## Provided records

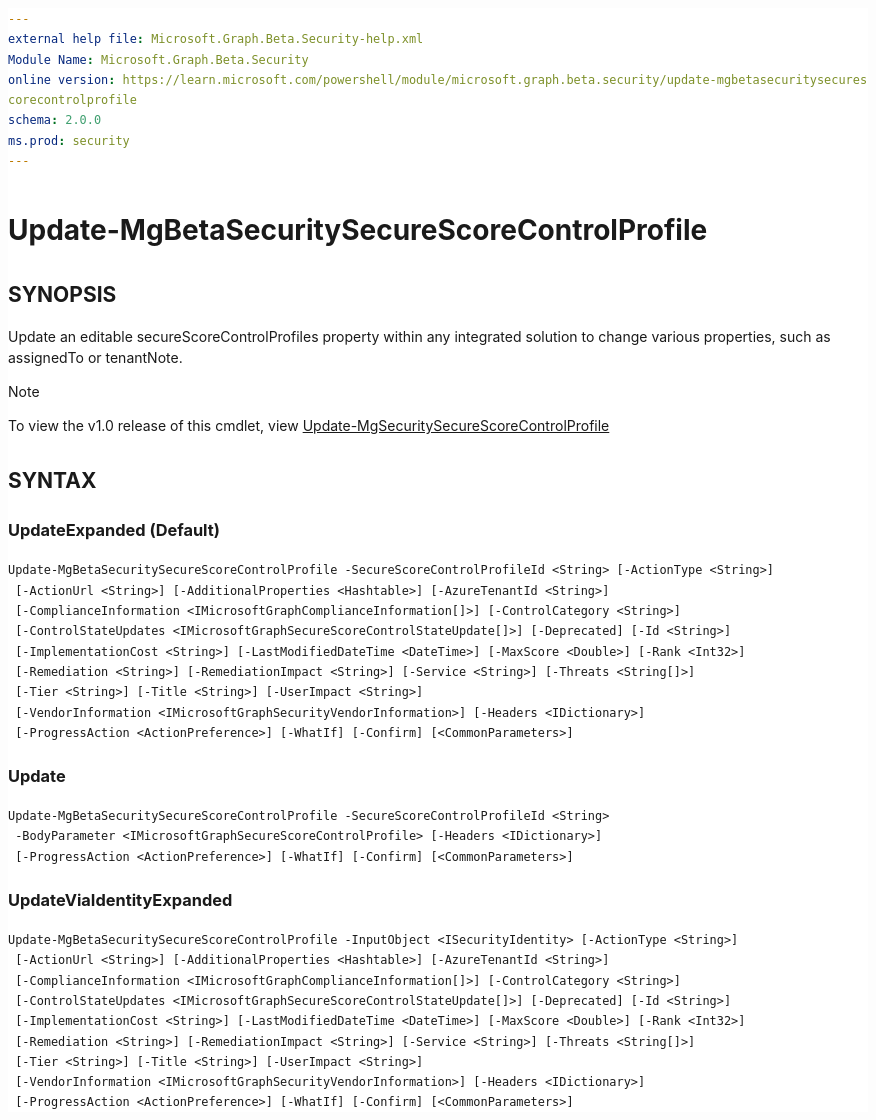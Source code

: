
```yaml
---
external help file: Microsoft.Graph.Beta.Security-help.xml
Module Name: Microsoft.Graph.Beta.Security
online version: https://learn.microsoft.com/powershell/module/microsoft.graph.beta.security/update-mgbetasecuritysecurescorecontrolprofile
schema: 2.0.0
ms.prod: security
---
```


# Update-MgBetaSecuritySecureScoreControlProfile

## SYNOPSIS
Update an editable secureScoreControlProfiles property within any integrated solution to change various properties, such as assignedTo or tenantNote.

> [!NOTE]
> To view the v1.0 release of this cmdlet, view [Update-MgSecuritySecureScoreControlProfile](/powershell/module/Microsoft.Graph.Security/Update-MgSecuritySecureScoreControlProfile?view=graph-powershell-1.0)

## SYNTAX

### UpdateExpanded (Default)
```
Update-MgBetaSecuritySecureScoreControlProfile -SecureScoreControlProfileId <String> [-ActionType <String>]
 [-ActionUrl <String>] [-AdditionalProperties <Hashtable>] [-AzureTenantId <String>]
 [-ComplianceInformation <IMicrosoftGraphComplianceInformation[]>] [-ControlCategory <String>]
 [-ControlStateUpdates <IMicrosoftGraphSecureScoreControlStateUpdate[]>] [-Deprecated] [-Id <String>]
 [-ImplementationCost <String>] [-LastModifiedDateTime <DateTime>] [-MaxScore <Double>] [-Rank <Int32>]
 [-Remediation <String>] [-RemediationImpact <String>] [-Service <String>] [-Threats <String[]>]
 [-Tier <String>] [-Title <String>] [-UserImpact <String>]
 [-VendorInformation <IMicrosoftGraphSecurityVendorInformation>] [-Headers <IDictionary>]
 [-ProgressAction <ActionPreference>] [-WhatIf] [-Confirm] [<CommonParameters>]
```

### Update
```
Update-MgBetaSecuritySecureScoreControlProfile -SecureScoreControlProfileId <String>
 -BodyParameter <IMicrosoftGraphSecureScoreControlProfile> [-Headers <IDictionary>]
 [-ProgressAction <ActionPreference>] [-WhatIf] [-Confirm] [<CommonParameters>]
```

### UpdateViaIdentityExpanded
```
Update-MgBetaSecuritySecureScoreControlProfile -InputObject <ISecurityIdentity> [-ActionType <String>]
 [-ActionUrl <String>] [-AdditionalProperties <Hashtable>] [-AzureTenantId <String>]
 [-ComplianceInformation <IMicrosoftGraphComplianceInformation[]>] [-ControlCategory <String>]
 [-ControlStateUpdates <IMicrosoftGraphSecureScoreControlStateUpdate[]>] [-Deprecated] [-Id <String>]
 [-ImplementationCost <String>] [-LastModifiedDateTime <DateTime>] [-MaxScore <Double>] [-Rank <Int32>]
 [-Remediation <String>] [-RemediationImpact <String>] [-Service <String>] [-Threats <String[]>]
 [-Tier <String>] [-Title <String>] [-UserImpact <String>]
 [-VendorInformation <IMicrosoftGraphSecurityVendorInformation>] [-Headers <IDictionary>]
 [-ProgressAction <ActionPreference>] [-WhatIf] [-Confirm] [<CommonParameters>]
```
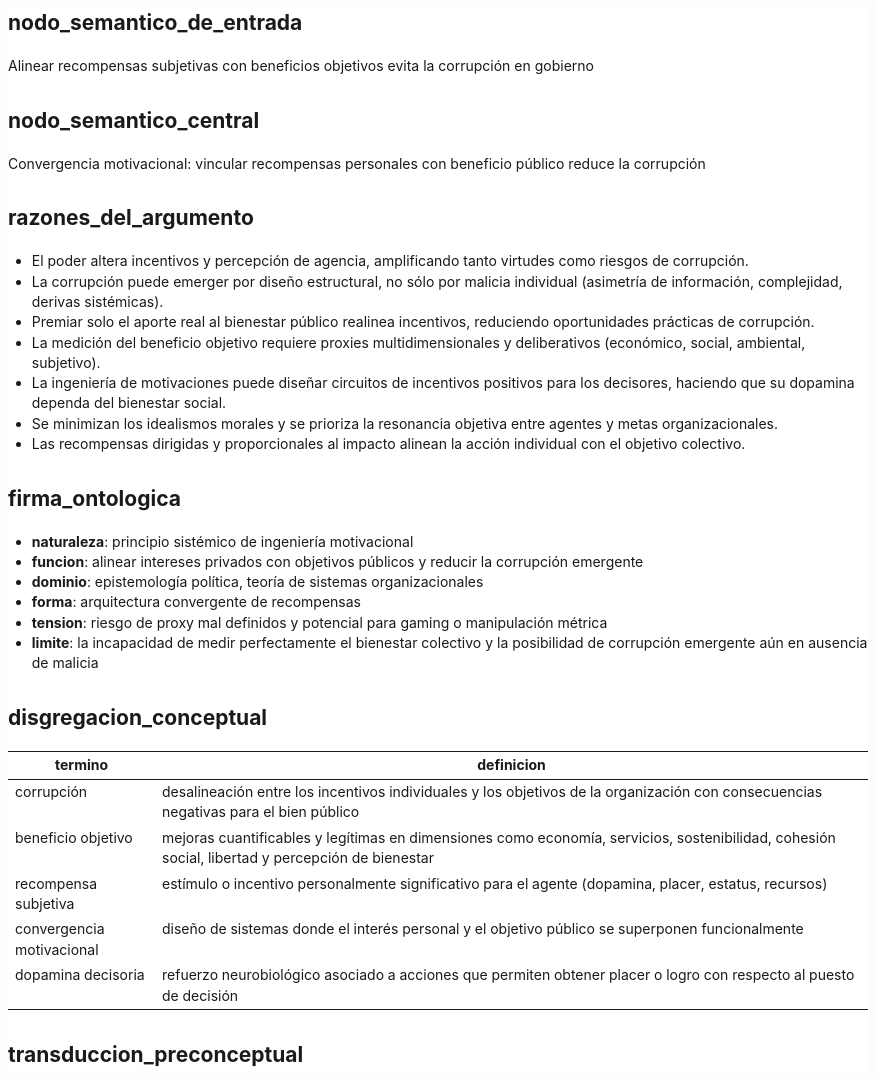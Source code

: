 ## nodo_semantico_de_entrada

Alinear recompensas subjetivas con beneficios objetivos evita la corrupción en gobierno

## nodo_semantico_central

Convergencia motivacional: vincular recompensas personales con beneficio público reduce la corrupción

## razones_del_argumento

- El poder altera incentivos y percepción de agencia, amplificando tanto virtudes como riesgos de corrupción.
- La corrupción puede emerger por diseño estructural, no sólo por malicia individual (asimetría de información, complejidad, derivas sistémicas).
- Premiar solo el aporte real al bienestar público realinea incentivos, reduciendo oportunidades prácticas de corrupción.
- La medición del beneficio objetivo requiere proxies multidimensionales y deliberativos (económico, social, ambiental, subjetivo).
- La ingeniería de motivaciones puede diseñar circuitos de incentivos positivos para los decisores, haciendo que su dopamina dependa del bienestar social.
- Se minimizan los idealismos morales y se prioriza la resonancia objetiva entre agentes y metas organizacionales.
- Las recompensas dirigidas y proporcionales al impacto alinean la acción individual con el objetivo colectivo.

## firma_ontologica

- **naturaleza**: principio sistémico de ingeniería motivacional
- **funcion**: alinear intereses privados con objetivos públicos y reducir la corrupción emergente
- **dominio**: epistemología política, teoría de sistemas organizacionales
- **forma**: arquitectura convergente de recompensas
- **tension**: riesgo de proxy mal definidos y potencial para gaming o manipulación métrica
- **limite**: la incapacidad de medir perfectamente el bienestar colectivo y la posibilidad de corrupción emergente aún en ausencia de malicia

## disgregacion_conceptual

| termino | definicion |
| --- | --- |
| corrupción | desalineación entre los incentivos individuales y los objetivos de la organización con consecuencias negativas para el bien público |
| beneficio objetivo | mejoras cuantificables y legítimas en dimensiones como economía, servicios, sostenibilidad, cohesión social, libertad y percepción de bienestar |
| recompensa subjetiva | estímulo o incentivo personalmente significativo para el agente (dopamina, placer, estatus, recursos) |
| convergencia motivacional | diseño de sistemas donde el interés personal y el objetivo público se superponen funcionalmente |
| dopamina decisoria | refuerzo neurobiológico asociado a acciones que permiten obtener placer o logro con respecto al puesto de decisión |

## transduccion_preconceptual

## Aim of the task
Give exactly those lines of the listing that run from its first line through the line with "## SYNOPSIS", leaving each picture out.

## Exercise result
Source code

:
```yaml
---
external help file: Microsoft.Graph.Beta.Security-help.xml
Module Name: Microsoft.Graph.Beta.Security
online version: https://learn.microsoft.com/powershell/module/microsoft.graph.beta.security/update-mgbetasecuritysecurescorecontrolprofile
schema: 2.0.0
ms.prod: security
---
```


# Update-MgBetaSecuritySecureScoreControlProfile

## SYNOPSIS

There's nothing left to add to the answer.